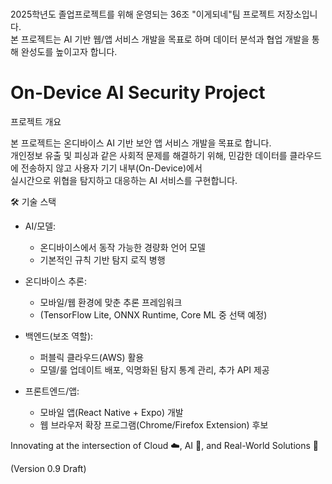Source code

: # 
2025학년도 졸업프로젝트를 위해 운영되는 36조 "이게되네"팀 프로젝트 저장소입니다.  
본 프로젝트는 AI 기반 웹/앱 서비스 개발을 목표로 하며 데이터 분석과 협업 개발을 통해 완성도를 높이고자 합니다.

# On-Device AI Security Project

프로젝트 개요

본 프로젝트는 온디바이스 AI 기반 보안 앱 서비스 개발을 목표로 합니다.  
개인정보 유출 및 피싱과 같은 사회적 문제를 해결하기 위해, 민감한 데이터를 클라우드에 전송하지 않고 사용자 기기 내부(On-Device)에서  
실시간으로 위협을 탐지하고 대응하는 AI 서비스를 구현합니다.  

🛠️ 기술 스택
- AI/모델: 
  - 온디바이스에서 동작 가능한 경량화 언어 모델
  - 기본적인 규칙 기반 탐지 로직 병행

- 온디바이스 추론: 
  - 모바일/웹 환경에 맞춘 추론 프레임워크 
  - (TensorFlow Lite, ONNX Runtime, Core ML 중 선택 예정)

- 백엔드(보조 역할): 
  - 퍼블릭 클라우드(AWS) 활용  
  - 모델/룰 업데이트 배포, 익명화된 탐지 통계 관리, 추가 API 제공

- 프론트엔드/앱: 
  - 모바일 앱(React Native + Expo) 개발 
  - 웹 브라우저 확장 프로그램(Chrome/Firefox Extension) 후보



Innovating at the intersection of Cloud ☁️, AI 🤖, and Real-World Solutions 🚀

(Version 0.9 Draft)
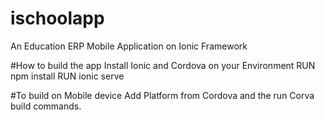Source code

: # ischoolapp
An Education ERP Mobile Application on Ionic Framework

#How to build the app
Install Ionic and Cordova on your Environment
RUN  npm install
RUN  ionic serve

#To build on Mobile device
Add Platform from Cordova and the run Corva build commands.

Problem to work on: Within the records above, determine the number of lines that hold the word "Cordova" and return only that value.

Solution to this exercise: 2